[Study material — start]

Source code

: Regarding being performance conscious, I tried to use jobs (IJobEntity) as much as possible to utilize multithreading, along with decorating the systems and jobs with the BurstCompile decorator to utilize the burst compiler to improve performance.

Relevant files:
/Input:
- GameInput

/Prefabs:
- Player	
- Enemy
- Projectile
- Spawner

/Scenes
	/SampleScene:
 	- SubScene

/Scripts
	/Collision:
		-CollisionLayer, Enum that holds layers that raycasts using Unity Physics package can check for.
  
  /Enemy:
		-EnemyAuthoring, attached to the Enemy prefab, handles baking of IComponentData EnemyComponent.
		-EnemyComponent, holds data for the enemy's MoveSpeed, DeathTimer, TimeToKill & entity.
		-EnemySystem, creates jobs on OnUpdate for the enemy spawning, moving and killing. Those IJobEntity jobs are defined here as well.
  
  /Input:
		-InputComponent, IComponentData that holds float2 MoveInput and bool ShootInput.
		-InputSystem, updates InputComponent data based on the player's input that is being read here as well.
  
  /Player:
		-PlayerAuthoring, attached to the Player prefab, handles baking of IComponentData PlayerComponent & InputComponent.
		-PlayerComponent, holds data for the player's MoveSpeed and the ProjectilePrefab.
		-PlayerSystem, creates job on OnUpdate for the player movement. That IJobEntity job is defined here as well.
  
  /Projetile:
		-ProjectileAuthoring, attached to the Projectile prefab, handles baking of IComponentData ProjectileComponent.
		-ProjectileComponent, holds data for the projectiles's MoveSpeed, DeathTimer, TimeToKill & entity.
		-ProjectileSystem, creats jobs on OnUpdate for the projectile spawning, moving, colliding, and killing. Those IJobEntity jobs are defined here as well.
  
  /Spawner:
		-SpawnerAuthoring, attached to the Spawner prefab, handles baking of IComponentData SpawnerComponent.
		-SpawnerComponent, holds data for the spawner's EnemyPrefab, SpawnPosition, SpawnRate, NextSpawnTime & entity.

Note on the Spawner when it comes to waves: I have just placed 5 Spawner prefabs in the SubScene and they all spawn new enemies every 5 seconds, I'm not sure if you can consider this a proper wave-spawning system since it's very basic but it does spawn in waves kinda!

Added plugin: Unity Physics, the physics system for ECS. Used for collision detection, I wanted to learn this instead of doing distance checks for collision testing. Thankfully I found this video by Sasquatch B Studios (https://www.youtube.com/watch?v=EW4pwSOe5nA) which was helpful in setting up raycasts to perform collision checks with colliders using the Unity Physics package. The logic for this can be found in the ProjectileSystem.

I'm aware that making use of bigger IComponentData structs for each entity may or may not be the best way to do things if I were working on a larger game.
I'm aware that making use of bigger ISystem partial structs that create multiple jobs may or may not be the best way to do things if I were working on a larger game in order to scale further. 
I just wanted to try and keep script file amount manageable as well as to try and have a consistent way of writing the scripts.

[Study material — finish]

Description of the task - Return the opening line of the data and every line after it through the line containing "-PlayerComponent, holds data", please, exactly as written and with nothing added.

Output of the exercise -
Source code

: Regarding being performance conscious, I tried to use jobs (IJobEntity) as much as possible to utilize multithreading, along with decorating the systems and jobs with the BurstCompile decorator to utilize the burst compiler to improve performance.

Relevant files:
/Input:
- GameInput

/Prefabs:
- Player	
- Enemy
- Projectile
- Spawner

/Scenes
	/SampleScene:
 	- SubScene

/Scripts
	/Collision:
		-CollisionLayer, Enum that holds layers that raycasts using Unity Physics package can check for.
  
  /Enemy:
		-EnemyAuthoring, attached to the Enemy prefab, handles baking of IComponentData EnemyComponent.
		-EnemyComponent, holds data for the enemy's MoveSpeed, DeathTimer, TimeToKill & entity.
		-EnemySystem, creates jobs on OnUpdate for the enemy spawning, moving and killing. Those IJobEntity jobs are defined here as well.
  
  /Input:
		-InputComponent, IComponentData that holds float2 MoveInput and bool ShootInput.
		-InputSystem, updates InputComponent data based on the player's input that is being read here as well.
  
  /Player:
		-PlayerAuthoring, attached to the Player prefab, handles baking of IComponentData PlayerComponent & InputComponent.
		-PlayerComponent, holds data for the player's MoveSpeed and the ProjectilePrefab.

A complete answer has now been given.